[[ Data provided, beginning ]]

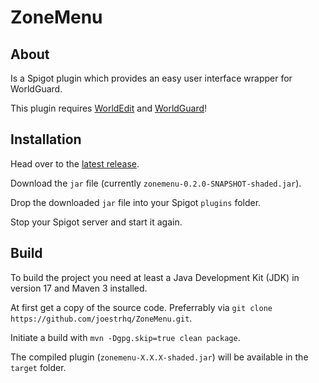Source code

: # ZoneMenu

## About
Is a Spigot plugin which provides an easy user interface wrapper for WorldGuard.

This plugin requires [WorldEdit](https://github.com/sk89q/WorldEdit) and [WorldGuard](https://github.com/sk89q/WorldGuard)!

## Installation
Head over to the [latest release](https://github.com/joestrhq/ZoneMenu/releases/tag/v0.2.0).

Download the `jar` file (currently `zonemenu-0.2.0-SNAPSHOT-shaded.jar`).

Drop the downloaded `jar` file into your Spigot `plugins` folder.

Stop your Spigot server and start it again.

## Build
To build the project you need at least a Java Development Kit (JDK) in version 17 and Maven 3 installed.  

At first get a copy of the source code. Preferrably via `git clone https://github.com/joestrhq/ZoneMenu.git`.  

Initiate a build with `mvn -Dgpg.skip=true clean package`.  

The compiled plugin (`zonemenu-X.X.X-shaded.jar`) will be available in the `target` folder.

[[ Data provided, end ]]

Exercise brief - Only the lines from the start of the records to the one containing "Initiate a build" should be repeated, exactly and with both ends kept; drop any pictures.

Response area -
Source code

: # ZoneMenu

## About
Is a Spigot plugin which provides an easy user interface wrapper for WorldGuard.

This plugin requires [WorldEdit](https://github.com/sk89q/WorldEdit) and [WorldGuard](https://github.com/sk89q/WorldGuard)!

## Installation
Head over to the [latest release](https://github.com/joestrhq/ZoneMenu/releases/tag/v0.2.0).

Download the `jar` file (currently `zonemenu-0.2.0-SNAPSHOT-shaded.jar`).

Drop the downloaded `jar` file into your Spigot `plugins` folder.

Stop your Spigot server and start it again.

## Build
To build the project you need at least a Java Development Kit (JDK) in version 17 and Maven 3 installed.  

At first get a copy of the source code. Preferrably via `git clone https://github.com/joestrhq/ZoneMenu.git`.  

Initiate a build with `mvn -Dgpg.skip=true clean package`.  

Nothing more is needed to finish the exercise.